ASSIGNMENT
Lines from the material below that hold the string "target" are what is needed; copy each of them.

SUPPLIED DATA

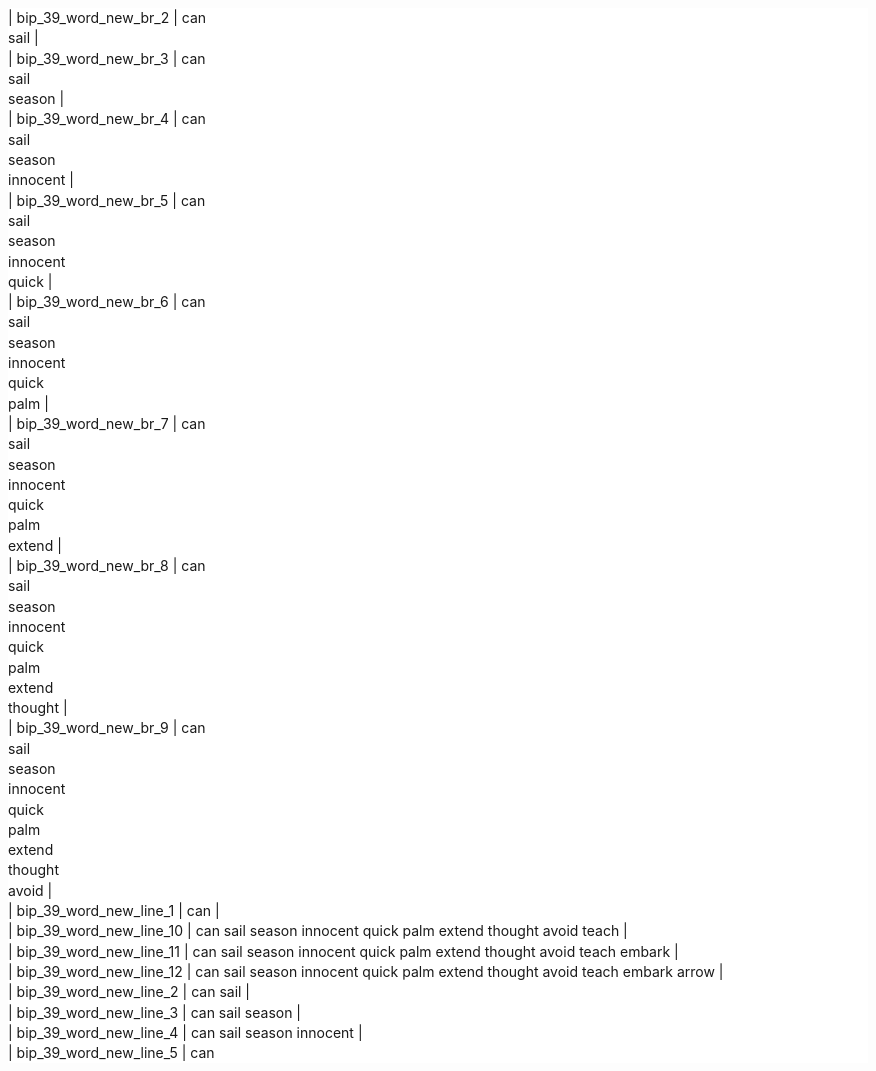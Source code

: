 | bip_39_word_new_br_2 | can<br>sail |  
| bip_39_word_new_br_3 | can<br>sail<br>season |  
| bip_39_word_new_br_4 | can<br>sail<br>season<br>innocent |  
| bip_39_word_new_br_5 | can<br>sail<br>season<br>innocent<br>quick |  
| bip_39_word_new_br_6 | can<br>sail<br>season<br>innocent<br>quick<br>palm |  
| bip_39_word_new_br_7 | can<br>sail<br>season<br>innocent<br>quick<br>palm<br>extend |  
| bip_39_word_new_br_8 | can<br>sail<br>season<br>innocent<br>quick<br>palm<br>extend<br>thought |  
| bip_39_word_new_br_9 | can<br>sail<br>season<br>innocent<br>quick<br>palm<br>extend<br>thought<br>avoid |  
| bip_39_word_new_line_1 | can |  
| bip_39_word_new_line_10 | can
sail
season
innocent
quick
palm
extend
thought
avoid
teach |  
| bip_39_word_new_line_11 | can
sail
season
innocent
quick
palm
extend
thought
avoid
teach
embark |  
| bip_39_word_new_line_12 | can
sail
season
innocent
quick
palm
extend
thought
avoid
teach
embark
arrow |  
| bip_39_word_new_line_2 | can
sail |  
| bip_39_word_new_line_3 | can
sail
season |  
| bip_39_word_new_line_4 | can
sail
season
innocent |  
| bip_39_word_new_line_5 | can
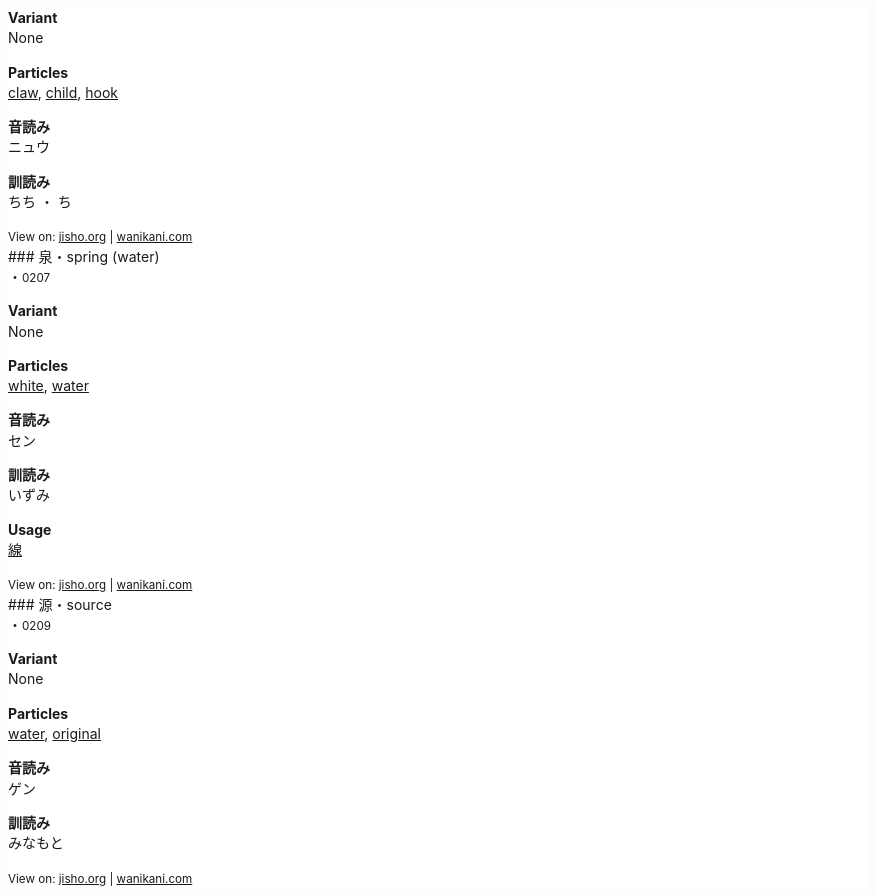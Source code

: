 <div class="grid grid--kanji">
<p class="grid__card"><strong>Variant</strong><br> <span class="faded">None</span></p>
<p class="grid__card"><strong>Particles</strong><br> <a href="https://nihongonotes.com/kanji/other/#claw-0201">claw</a>, <a href="https://nihongonotes.com/kanji/grade1/#child-0094">child</a>, <a href="https://nihongonotes.com/kanji/particles/#hook-p008">hook</a></p>
<p class="grid__card"><strong class="japanese">音読み</strong><br> <span class="japanese">ニュウ</span></p>
<p class="grid__card"><strong class="japanese">訓読み</strong><br> <span class="japanese">ちち ・ ち</span></p>
</div>

<div class="kanji-contexts"><small>View on: <a href="https://jisho.org/search/乳%20%23kanji" target="_blank">jisho.org</a> | <a href="https://www.wanikani.com/search?query=乳" target="_blank">wanikani.com</a></small></div>

<div class="kanji-wrapper" markdown>### <span class="kanji"><span>泉</span></span><span class="interpunct">・</span><span class="kanji-details">spring (water) <br><span class="interpunct">・</span><small>0207</small></span></div>

<div class="grid grid--kanji">
<p class="grid__card"><strong>Variant</strong><br> <span class="faded">None</span></p>
<p class="grid__card"><strong>Particles</strong><br> <a href="https://nihongonotes.com/kanji/grade1/#white-0076">white</a>, <a href="https://nihongonotes.com/kanji/particles/#water-p009">water</a></p>
<p class="grid__card"><strong class="japanese">音読み</strong><br> <span class="japanese">セン</span></p>
<p class="grid__card"><strong class="japanese">訓読み</strong><br> <span class="japanese">いずみ</span></p>
<p class="grid__card"><strong>Usage</strong><br><span class="japanese large"><a href="https://nihongonotes.com/kanji/grade2/#line-0210">線</a> </span></p>
</div>

<div class="kanji-contexts"><small>View on: <a href="https://jisho.org/search/泉%20%23kanji" target="_blank">jisho.org</a> | <a href="https://www.wanikani.com/search?query=泉" target="_blank">wanikani.com</a></small></div>

<div class="kanji-wrapper" markdown>### <span class="kanji"><span>源</span></span><span class="interpunct">・</span><span class="kanji-details">source <br><span class="interpunct">・</span><small>0209</small></span></div>

<div class="grid grid--kanji">
<p class="grid__card"><strong>Variant</strong><br> <span class="faded">None</span></p>
<p class="grid__card"><strong>Particles</strong><br> <a href="https://nihongonotes.com/kanji/particles/#water-p009">water</a>, <a href="https://nihongonotes.com/kanji/grade2/#original-0208">original</a></p>
<p class="grid__card"><strong class="japanese">音読み</strong><br> <span class="japanese">ゲン</span></p>
<p class="grid__card"><strong class="japanese">訓読み</strong><br> <span class="japanese">みなもと</span></p>
</div>

<div class="kanji-contexts"><small>View on: <a href="https://jisho.org/search/源%20%23kanji" target="_blank">jisho.org</a> | <a href="https://www.wanikani.com/search?query=源" target="_blank">wanikani.com</a></small></div>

ANSWER SPACE
<div class="kanji-contexts"><small>View on: <a href="https://jisho.org/search/乳%20%23kanji" target="_blank">jisho.org</a> | <a href="https://www.wanikani.com/search?query=乳" target="_blank">wanikani.com</a></small></div>
<div class="kanji-contexts"><small>View on: <a href="https://jisho.org/search/泉%20%23kanji" target="_blank">jisho.org</a> | <a href="https://www.wanikani.com/search?query=泉" target="_blank">wanikani.com</a></small></div>
<div class="kanji-contexts"><small>View on: <a href="https://jisho.org/search/源%20%23kanji" target="_blank">jisho.org</a> | <a href="https://www.wanikani.com/search?query=源" target="_blank">wanikani.com</a></small></div>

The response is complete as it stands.